--- Task directions ---
Report all lines below with the word "check".

══════════

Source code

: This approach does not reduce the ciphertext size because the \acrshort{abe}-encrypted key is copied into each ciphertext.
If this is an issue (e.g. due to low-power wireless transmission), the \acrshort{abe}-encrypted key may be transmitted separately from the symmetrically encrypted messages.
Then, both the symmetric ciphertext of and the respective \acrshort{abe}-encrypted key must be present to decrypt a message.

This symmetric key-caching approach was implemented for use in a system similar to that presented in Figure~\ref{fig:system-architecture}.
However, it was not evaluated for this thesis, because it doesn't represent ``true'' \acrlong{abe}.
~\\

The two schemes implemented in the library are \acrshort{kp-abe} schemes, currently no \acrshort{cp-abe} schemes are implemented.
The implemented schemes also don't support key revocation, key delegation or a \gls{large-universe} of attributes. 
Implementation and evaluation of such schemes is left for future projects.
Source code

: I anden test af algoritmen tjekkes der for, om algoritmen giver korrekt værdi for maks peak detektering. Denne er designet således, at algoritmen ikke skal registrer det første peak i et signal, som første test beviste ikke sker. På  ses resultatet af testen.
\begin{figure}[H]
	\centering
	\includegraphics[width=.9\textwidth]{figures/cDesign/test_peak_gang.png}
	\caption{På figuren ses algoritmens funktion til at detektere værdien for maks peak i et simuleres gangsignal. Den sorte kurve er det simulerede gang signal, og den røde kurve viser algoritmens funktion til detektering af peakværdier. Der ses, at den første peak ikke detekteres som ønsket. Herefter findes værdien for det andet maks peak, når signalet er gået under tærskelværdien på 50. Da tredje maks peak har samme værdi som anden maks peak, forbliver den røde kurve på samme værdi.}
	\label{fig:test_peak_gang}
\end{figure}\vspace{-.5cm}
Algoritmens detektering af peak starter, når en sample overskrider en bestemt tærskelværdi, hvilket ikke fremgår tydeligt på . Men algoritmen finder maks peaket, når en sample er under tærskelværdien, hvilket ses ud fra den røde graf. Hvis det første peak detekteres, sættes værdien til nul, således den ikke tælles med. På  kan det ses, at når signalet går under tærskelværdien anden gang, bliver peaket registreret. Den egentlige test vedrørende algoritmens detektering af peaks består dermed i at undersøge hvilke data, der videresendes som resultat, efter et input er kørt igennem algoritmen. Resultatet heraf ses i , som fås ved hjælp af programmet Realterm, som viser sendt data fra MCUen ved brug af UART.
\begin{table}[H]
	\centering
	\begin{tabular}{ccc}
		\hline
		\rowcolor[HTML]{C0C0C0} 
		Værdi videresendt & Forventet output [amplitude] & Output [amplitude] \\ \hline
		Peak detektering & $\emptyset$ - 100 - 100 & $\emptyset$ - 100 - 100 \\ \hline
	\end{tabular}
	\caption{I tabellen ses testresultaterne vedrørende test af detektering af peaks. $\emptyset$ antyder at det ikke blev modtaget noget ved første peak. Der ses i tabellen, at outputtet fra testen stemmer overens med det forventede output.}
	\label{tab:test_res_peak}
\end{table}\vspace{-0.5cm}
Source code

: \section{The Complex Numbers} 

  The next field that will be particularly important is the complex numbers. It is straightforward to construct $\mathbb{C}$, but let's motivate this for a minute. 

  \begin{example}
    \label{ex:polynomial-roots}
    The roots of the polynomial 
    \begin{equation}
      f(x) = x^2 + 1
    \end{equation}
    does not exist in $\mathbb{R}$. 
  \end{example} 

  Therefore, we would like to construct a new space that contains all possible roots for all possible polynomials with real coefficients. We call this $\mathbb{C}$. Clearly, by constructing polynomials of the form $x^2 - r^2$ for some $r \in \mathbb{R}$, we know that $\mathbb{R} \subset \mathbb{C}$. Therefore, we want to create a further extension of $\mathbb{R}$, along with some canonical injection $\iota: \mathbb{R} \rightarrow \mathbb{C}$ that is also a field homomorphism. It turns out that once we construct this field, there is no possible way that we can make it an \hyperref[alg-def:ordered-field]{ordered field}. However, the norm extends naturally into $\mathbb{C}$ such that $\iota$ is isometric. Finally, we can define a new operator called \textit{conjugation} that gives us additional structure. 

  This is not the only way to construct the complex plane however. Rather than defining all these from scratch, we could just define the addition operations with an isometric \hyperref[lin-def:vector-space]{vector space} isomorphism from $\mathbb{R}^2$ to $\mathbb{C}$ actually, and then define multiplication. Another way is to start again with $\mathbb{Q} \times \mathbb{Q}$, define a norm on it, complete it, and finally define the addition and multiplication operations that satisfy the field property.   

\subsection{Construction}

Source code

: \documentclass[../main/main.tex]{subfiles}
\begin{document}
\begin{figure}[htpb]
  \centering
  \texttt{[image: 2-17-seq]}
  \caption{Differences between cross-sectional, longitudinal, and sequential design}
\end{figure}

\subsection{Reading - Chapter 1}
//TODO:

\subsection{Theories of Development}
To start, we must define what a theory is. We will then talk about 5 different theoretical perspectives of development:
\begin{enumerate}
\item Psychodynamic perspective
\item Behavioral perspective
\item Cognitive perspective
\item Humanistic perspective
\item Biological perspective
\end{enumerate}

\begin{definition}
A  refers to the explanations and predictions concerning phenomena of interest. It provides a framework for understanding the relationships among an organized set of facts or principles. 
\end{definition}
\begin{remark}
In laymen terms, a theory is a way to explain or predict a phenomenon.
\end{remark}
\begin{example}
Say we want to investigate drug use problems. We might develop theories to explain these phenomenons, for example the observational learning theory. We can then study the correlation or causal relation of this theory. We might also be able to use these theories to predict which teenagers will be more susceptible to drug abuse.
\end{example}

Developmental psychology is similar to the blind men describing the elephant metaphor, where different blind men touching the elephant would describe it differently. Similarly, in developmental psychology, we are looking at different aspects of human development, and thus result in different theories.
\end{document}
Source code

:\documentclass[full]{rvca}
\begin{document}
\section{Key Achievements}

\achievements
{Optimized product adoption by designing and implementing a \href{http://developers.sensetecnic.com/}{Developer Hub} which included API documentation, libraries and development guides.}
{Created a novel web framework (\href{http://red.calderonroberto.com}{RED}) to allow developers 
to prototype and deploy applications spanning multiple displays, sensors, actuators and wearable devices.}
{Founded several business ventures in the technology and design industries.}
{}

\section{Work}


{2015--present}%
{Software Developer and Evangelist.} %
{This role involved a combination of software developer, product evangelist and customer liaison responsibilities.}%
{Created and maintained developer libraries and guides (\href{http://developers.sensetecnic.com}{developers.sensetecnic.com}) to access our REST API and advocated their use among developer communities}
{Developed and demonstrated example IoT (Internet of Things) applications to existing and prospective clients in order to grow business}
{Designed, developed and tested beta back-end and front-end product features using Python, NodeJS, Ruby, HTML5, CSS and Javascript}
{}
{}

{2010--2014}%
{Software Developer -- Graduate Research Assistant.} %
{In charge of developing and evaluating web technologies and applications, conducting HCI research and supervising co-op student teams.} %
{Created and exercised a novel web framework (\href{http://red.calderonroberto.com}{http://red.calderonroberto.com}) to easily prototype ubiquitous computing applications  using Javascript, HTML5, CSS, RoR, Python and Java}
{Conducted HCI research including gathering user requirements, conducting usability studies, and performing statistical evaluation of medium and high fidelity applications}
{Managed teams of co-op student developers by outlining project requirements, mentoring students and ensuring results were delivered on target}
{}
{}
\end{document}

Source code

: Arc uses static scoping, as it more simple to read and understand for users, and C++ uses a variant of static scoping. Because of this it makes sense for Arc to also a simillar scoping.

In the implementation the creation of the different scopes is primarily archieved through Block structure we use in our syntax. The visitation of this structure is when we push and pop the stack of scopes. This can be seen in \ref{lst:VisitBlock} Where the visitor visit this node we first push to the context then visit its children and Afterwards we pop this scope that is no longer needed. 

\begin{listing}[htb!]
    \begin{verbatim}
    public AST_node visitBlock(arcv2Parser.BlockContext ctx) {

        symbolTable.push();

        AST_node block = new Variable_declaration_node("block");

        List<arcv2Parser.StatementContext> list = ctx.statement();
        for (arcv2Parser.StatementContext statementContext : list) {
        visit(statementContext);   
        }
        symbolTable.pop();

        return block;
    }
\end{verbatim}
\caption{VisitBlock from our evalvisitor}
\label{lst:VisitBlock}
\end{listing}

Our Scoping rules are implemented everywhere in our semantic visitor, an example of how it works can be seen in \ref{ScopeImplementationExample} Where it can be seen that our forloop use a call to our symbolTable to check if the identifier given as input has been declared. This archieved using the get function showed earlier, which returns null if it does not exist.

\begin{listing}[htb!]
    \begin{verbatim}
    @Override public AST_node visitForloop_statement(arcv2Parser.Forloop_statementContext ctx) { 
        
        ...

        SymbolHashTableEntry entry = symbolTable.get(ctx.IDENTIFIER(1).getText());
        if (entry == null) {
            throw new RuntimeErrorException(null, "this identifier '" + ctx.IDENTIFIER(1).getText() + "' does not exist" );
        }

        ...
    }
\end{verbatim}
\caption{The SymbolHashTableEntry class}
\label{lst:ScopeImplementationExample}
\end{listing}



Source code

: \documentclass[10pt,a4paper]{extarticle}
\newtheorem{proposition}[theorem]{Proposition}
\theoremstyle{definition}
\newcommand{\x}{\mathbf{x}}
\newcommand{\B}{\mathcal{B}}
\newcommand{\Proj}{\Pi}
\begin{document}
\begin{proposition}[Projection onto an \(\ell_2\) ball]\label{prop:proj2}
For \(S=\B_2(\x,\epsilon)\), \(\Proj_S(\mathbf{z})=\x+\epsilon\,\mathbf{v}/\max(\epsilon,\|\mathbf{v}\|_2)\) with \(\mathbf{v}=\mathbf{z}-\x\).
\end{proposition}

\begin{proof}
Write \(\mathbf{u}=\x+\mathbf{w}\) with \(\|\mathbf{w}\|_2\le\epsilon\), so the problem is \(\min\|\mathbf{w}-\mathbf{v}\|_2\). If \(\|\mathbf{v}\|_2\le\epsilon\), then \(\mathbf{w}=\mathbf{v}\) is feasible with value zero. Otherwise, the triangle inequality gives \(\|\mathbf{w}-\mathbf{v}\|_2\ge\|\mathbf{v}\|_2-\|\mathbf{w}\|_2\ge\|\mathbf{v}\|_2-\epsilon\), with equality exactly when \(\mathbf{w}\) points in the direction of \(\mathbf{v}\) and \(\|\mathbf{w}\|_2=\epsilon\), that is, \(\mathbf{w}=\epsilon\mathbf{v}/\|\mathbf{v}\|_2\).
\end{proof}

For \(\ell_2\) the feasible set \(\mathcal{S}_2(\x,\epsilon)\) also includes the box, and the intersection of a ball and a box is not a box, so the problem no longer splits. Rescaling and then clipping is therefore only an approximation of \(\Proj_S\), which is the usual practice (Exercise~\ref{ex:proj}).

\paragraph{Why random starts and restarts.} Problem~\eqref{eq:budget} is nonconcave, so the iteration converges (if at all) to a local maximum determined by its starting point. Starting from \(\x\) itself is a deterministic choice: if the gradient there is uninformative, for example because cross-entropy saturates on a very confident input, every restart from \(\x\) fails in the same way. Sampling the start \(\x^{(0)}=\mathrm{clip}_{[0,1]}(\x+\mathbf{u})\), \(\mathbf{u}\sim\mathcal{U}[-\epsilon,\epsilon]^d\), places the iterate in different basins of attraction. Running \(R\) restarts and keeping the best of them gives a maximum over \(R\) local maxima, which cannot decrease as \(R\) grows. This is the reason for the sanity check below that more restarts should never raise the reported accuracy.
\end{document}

══════════

--- Finished task ---
Our Scoping rules are implemented everywhere in our semantic visitor, an example of how it works can be seen in \ref{ScopeImplementationExample} Where it can be seen that our forloop use a call to our symbolTable to check if the identifier given as input has been declared. This archieved using the get function showed earlier, which returns null if it does not exist.
\paragraph{Why random starts and restarts.} Problem~\eqref{eq:budget} is nonconcave, so the iteration converges (if at all) to a local maximum determined by its starting point. Starting from \(\x\) itself is a deterministic choice: if the gradient there is uninformative, for example because cross-entropy saturates on a very confident input, every restart from \(\x\) fails in the same way. Sampling the start \(\x^{(0)}=\mathrm{clip}_{[0,1]}(\x+\mathbf{u})\), \(\mathbf{u}\sim\mathcal{U}[-\epsilon,\epsilon]^d\), places the iterate in different basins of attraction. Running \(R\) restarts and keeping the best of them gives a maximum over \(R\) local maxima, which cannot decrease as \(R\) grows. This is the reason for the sanity check below that more restarts should never raise the reported accuracy.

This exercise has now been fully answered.